SUPPLIED DATA START

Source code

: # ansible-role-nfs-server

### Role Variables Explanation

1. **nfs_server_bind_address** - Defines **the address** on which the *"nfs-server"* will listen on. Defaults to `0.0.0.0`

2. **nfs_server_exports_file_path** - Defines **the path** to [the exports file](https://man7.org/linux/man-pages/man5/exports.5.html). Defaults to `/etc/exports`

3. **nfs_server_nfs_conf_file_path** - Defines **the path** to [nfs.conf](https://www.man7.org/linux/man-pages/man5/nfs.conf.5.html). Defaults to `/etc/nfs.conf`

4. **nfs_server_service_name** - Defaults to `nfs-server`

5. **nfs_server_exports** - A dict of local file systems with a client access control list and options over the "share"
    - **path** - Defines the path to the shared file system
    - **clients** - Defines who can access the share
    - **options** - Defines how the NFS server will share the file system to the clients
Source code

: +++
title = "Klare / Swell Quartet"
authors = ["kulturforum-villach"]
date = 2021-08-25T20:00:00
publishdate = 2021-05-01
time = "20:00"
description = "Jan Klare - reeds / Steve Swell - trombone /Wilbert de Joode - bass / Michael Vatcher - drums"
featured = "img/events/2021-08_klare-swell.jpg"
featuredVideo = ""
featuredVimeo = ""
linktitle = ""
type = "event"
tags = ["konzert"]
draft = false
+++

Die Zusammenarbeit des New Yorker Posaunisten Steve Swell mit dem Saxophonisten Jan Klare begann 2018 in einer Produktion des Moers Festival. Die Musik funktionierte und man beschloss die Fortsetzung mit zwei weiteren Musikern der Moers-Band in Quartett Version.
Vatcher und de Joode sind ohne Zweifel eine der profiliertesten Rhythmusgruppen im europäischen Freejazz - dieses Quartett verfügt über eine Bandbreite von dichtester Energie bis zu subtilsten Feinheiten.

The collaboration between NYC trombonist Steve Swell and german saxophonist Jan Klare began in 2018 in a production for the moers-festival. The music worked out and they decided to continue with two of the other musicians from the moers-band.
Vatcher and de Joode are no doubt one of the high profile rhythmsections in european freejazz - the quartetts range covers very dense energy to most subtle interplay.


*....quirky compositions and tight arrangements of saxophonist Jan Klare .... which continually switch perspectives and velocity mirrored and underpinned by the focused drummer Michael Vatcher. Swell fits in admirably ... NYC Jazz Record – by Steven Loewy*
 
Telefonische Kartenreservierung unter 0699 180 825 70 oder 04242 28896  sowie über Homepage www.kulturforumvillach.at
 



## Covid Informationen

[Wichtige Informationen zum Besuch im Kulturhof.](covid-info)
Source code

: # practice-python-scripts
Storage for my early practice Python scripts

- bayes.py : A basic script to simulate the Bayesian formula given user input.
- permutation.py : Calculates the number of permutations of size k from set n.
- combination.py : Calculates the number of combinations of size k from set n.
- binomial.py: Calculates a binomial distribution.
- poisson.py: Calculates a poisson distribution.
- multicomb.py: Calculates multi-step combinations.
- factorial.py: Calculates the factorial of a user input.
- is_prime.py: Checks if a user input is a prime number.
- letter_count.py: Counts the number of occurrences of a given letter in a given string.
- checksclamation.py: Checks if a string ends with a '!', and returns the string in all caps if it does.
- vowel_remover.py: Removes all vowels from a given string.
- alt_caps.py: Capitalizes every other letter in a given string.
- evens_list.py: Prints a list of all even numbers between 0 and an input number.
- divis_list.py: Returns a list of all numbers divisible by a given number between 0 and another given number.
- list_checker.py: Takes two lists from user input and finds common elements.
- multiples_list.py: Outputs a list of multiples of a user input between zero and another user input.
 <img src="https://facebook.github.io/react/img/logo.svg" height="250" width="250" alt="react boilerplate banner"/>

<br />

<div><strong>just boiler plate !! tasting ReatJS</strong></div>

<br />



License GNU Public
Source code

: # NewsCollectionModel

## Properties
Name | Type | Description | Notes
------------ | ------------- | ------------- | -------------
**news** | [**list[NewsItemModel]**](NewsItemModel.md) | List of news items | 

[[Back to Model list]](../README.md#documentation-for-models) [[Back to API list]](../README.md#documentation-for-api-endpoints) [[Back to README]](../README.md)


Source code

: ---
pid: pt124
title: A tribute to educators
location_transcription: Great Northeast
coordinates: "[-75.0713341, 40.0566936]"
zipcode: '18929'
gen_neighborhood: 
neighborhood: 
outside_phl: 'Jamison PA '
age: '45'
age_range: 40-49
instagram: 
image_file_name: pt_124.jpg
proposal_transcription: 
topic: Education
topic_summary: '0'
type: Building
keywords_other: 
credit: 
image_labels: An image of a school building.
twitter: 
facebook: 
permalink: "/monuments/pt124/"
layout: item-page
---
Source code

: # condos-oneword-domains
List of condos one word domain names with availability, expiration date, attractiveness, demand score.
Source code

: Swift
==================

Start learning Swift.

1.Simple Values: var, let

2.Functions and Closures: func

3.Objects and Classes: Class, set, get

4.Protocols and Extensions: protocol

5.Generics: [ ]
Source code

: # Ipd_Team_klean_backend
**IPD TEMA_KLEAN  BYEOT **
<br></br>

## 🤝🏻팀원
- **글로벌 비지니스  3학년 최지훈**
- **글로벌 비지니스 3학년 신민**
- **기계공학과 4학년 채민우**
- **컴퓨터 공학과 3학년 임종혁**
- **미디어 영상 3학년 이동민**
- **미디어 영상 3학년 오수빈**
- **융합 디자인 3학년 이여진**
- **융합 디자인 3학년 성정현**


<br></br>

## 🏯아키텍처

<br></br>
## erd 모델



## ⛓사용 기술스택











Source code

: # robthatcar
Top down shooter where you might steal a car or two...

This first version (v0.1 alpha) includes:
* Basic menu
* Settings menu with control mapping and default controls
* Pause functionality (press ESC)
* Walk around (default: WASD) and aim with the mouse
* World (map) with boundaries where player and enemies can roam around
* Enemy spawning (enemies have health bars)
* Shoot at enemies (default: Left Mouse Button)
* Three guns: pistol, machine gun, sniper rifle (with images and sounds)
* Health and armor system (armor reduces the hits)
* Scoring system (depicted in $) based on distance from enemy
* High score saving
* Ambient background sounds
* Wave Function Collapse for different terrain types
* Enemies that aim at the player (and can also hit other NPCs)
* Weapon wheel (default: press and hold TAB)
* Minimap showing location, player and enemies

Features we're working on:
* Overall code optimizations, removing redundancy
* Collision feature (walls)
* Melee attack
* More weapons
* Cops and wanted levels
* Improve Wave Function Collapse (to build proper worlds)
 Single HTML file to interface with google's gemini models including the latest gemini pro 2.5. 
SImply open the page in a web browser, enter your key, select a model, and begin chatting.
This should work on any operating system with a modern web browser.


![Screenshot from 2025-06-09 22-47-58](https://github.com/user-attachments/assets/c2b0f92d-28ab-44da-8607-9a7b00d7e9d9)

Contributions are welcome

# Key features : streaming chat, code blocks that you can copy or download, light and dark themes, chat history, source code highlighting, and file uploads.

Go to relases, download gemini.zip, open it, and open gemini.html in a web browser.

SUPPLIED DATA END

**EXERCISE INSTRUCTIONS:** Your answer should be the lines of the records that hold the string "with".

**SOLUTION TO THIS PROBLEM:**
5. **nfs_server_exports** - A dict of local file systems with a client access control list and options over the "share"
The collaboration between NYC trombonist Steve Swell and german saxophonist Jan Klare began in 2018 in a production for the moers-festival. The music worked out and they decided to continue with two of the other musicians from the moers-band.
- checksclamation.py: Checks if a string ends with a '!', and returns the string in all caps if it does.
List of condos one word domain names with availability, expiration date, attractiveness, demand score.
* Settings menu with control mapping and default controls
* Walk around (default: WASD) and aim with the mouse
* World (map) with boundaries where player and enemies can roam around
* Three guns: pistol, machine gun, sniper rifle (with images and sounds)
 Single HTML file to interface with google's gemini models including the latest gemini pro 2.5. 
This should work on any operating system with a modern web browser.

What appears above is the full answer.